> _What you will do_:
Look through the data below. Pick out the lines holding the string "required".

> _Dataset_:

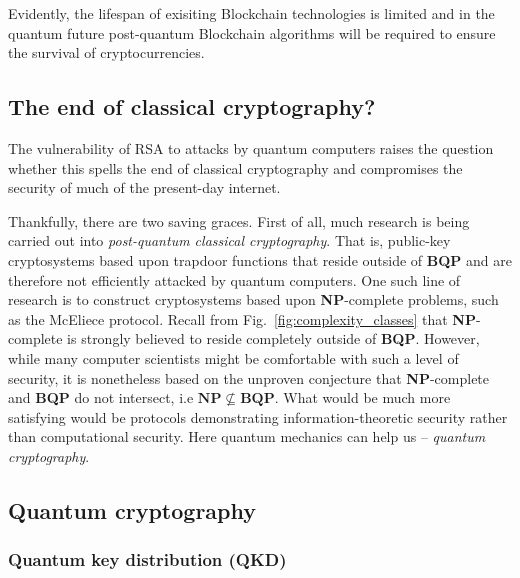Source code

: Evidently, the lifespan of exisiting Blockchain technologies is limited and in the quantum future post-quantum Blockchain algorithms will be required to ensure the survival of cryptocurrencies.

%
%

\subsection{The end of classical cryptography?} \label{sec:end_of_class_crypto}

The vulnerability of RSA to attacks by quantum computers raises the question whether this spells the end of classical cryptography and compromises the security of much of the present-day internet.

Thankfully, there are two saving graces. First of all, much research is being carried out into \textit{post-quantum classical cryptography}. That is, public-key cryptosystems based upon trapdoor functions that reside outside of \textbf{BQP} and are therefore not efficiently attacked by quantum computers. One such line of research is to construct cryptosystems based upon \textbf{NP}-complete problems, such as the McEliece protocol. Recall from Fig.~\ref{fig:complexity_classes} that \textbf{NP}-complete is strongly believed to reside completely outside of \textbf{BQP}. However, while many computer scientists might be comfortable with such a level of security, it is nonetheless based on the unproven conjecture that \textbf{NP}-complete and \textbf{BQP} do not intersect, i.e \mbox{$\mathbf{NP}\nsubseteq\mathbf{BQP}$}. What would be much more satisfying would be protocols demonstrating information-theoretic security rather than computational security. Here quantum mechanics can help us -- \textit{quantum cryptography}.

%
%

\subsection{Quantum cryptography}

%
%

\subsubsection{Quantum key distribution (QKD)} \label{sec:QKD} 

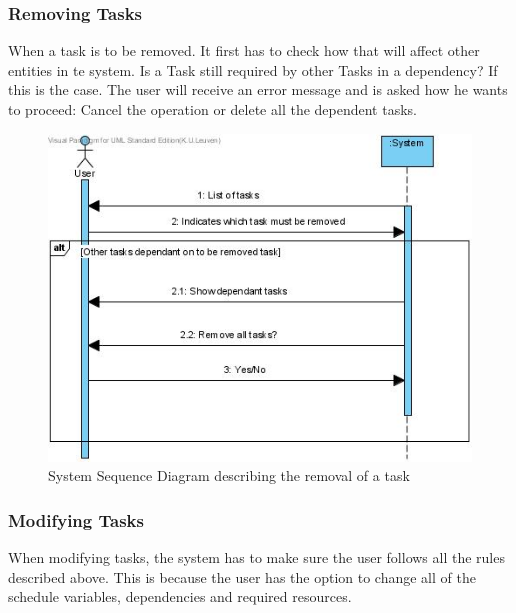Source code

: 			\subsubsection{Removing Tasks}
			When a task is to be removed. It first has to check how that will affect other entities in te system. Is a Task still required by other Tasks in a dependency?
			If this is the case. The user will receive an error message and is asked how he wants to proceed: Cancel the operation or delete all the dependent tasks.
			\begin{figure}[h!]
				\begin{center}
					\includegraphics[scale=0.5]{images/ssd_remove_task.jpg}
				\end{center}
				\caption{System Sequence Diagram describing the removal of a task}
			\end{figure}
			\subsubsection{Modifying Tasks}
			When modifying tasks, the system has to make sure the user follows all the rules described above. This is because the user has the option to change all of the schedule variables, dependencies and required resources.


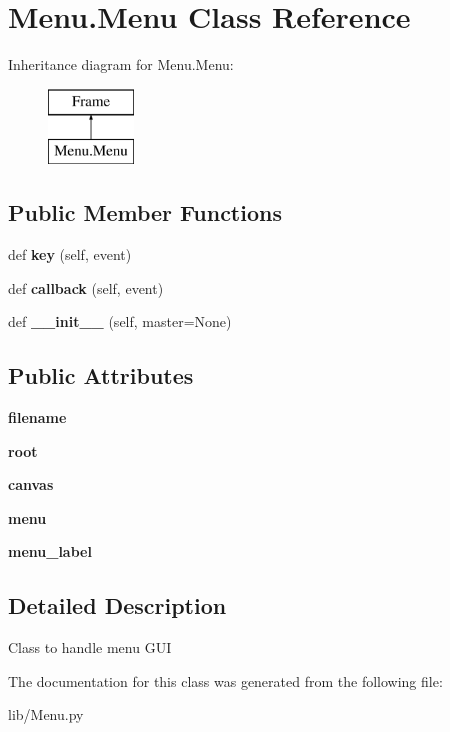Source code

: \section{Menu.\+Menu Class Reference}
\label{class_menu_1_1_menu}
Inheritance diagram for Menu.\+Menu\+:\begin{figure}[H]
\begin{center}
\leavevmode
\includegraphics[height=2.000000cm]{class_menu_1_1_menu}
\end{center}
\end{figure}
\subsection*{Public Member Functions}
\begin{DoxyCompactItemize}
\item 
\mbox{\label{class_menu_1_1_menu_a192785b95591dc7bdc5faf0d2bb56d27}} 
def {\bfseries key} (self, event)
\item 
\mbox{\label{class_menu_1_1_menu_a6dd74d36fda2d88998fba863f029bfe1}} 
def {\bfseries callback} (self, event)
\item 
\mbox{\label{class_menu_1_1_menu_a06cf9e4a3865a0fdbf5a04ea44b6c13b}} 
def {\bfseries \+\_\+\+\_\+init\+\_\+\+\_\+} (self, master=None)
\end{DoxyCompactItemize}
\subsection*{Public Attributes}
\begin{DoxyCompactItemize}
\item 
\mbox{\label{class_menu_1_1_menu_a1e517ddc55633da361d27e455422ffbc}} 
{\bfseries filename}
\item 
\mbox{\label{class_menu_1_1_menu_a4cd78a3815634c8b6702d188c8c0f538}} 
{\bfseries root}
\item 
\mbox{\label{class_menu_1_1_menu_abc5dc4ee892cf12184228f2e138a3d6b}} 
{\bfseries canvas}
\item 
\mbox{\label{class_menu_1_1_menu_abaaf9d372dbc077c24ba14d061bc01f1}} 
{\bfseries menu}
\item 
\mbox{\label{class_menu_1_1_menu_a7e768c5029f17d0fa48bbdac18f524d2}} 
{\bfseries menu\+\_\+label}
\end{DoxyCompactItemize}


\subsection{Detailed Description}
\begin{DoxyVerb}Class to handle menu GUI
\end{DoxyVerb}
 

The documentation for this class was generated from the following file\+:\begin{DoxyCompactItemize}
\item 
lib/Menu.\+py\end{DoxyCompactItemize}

...

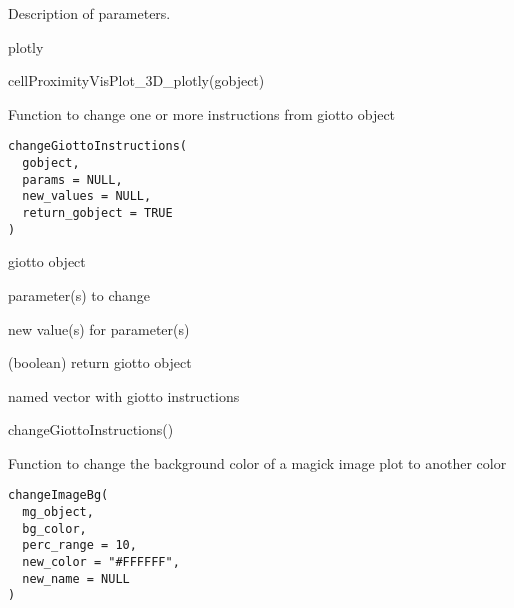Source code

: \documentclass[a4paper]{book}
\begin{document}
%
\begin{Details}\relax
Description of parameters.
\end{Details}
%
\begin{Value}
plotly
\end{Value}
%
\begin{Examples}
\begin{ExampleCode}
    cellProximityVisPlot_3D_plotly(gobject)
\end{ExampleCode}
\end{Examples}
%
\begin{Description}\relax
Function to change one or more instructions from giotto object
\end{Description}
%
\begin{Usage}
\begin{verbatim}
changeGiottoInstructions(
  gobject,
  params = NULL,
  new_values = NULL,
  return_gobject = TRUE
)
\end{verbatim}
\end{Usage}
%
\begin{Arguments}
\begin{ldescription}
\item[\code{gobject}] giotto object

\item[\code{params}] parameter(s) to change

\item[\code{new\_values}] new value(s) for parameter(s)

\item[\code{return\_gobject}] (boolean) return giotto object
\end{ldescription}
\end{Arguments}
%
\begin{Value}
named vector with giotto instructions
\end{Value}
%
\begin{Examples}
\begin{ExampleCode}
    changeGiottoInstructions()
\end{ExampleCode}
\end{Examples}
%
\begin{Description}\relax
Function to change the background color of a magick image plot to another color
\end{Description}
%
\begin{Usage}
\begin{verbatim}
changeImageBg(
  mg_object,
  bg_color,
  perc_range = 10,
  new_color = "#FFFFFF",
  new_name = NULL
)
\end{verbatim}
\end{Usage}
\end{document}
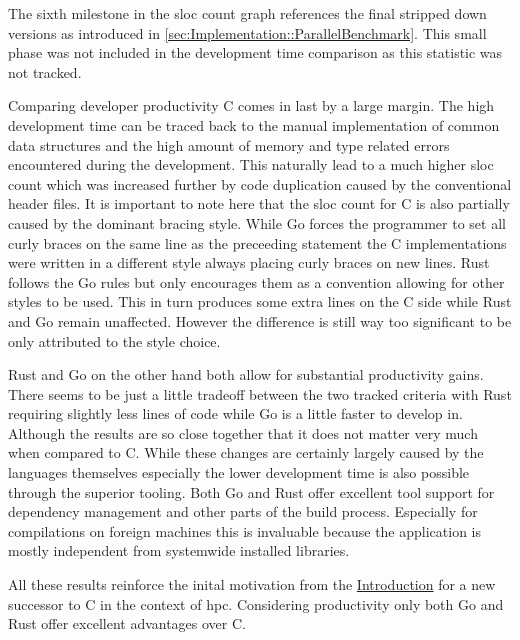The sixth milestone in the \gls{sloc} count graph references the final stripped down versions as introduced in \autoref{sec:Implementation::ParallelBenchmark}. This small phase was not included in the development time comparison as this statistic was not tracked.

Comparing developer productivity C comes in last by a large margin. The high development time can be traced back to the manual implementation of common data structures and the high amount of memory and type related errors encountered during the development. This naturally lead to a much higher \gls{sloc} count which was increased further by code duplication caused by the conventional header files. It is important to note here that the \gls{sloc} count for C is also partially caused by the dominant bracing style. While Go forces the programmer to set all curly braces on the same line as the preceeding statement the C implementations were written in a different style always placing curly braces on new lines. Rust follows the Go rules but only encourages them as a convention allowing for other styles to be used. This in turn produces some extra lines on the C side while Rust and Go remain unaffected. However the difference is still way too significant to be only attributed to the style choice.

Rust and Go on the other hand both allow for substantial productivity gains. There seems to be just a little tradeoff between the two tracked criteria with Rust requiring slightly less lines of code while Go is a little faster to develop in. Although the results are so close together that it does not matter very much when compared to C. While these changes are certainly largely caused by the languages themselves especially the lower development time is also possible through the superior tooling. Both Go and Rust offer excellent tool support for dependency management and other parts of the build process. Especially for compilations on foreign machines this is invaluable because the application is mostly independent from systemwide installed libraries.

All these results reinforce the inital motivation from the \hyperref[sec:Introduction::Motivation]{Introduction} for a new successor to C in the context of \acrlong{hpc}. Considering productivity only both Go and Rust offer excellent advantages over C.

==

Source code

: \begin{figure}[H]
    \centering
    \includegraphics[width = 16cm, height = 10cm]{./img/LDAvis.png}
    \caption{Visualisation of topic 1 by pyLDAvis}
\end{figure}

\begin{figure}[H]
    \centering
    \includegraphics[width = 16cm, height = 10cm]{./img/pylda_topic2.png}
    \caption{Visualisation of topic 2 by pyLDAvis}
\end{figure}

> _Response box_:
: Evidently, the lifespan of exisiting Blockchain technologies is limited and in the quantum future post-quantum Blockchain algorithms will be required to ensure the survival of cryptocurrencies.
			When a task is to be removed. It first has to check how that will affect other entities in te system. Is a Task still required by other Tasks in a dependency?
			When modifying tasks, the system has to make sure the user follows all the rules described above. This is because the user has the option to change all of the schedule variables, dependencies and required resources.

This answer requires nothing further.